WORK INSTRUCTION: The lines from the top of the data down to the line with "##2, 添加上游远程仓库" should be repeated exactly, both ends included.

BEGIN DATA EXTRACTS

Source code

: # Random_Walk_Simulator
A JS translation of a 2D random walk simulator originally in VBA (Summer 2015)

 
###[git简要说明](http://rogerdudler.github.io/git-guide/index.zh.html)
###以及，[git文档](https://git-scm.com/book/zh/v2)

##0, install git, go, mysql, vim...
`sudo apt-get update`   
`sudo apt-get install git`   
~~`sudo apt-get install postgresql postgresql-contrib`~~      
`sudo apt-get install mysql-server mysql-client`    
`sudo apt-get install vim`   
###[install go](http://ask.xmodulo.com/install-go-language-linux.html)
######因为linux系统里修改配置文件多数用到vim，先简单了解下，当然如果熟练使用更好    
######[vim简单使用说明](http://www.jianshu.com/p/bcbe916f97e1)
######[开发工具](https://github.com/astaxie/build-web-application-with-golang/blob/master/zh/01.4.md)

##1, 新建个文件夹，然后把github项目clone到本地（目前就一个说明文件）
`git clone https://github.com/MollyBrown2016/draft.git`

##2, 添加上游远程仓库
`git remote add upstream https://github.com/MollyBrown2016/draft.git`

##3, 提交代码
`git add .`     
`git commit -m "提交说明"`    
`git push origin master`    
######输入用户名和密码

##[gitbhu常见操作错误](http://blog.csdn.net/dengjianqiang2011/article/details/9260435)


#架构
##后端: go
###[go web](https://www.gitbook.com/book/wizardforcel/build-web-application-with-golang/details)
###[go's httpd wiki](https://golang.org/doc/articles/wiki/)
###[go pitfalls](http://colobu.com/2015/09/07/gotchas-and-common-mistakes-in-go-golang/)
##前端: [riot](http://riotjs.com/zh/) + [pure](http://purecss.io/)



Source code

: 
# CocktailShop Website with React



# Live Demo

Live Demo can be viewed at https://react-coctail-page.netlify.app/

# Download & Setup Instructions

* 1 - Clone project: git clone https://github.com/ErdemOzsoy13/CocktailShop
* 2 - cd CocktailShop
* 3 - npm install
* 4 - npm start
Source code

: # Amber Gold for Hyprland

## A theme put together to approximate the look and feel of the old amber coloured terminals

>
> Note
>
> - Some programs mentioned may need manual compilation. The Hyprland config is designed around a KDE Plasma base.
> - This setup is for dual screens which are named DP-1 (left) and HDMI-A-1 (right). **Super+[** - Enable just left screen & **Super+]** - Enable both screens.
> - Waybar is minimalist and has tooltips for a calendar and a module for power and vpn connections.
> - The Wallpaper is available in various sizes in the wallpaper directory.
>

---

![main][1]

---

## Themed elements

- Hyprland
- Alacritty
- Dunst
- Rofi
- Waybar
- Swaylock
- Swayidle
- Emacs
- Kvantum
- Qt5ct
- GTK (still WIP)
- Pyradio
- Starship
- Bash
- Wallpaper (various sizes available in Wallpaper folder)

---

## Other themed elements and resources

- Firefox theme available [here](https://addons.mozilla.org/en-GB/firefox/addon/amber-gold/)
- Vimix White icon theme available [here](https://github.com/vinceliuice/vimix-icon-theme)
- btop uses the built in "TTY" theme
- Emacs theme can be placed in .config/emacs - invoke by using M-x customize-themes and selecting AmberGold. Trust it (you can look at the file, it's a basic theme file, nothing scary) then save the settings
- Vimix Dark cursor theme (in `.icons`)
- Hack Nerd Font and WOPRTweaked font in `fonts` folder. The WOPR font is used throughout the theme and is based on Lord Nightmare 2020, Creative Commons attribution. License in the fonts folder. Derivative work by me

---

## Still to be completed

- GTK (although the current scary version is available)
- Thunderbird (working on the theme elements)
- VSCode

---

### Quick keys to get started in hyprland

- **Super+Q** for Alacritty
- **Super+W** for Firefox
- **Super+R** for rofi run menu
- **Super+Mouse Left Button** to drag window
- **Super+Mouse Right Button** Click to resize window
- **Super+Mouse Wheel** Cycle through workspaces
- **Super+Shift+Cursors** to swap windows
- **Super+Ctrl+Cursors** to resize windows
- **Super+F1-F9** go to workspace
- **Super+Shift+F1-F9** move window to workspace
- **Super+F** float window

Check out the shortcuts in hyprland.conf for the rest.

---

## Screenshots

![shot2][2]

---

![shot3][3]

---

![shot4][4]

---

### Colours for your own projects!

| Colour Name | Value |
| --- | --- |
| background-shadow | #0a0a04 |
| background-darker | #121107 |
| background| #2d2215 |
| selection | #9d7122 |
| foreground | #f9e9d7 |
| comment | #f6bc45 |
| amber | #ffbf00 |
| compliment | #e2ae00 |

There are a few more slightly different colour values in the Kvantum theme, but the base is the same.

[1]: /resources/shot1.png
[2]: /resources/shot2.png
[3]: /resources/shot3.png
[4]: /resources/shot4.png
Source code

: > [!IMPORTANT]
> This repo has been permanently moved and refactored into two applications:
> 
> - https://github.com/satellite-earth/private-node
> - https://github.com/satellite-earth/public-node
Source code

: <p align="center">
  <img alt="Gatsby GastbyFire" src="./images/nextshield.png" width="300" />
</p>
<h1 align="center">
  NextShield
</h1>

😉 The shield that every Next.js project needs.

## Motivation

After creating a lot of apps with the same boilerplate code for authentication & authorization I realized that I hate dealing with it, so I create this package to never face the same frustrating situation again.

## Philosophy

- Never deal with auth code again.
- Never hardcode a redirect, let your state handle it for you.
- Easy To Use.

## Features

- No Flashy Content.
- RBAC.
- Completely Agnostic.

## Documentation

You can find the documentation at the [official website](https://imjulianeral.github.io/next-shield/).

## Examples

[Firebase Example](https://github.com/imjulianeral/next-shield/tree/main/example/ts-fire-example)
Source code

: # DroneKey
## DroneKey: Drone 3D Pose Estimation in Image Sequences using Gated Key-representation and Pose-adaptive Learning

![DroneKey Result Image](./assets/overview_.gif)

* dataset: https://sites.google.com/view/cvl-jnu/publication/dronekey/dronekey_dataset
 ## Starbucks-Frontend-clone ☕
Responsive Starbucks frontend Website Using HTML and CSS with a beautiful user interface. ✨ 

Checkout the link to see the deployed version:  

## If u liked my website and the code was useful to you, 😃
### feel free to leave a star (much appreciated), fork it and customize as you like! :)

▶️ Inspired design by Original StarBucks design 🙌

END DATA EXTRACTS

ANSWER:
Source code

: # Random_Walk_Simulator
A JS translation of a 2D random walk simulator originally in VBA (Summer 2015)

 
###[git简要说明](http://rogerdudler.github.io/git-guide/index.zh.html)
###以及，[git文档](https://git-scm.com/book/zh/v2)

##0, install git, go, mysql, vim...
`sudo apt-get update`   
`sudo apt-get install git`   
~~`sudo apt-get install postgresql postgresql-contrib`~~      
`sudo apt-get install mysql-server mysql-client`    
`sudo apt-get install vim`   
###[install go](http://ask.xmodulo.com/install-go-language-linux.html)
######因为linux系统里修改配置文件多数用到vim，先简单了解下，当然如果熟练使用更好    
######[vim简单使用说明](http://www.jianshu.com/p/bcbe916f97e1)
######[开发工具](https://github.com/astaxie/build-web-application-with-golang/blob/master/zh/01.4.md)

##1, 新建个文件夹，然后把github项目clone到本地（目前就一个说明文件）
`git clone https://github.com/MollyBrown2016/draft.git`

##2, 添加上游远程仓库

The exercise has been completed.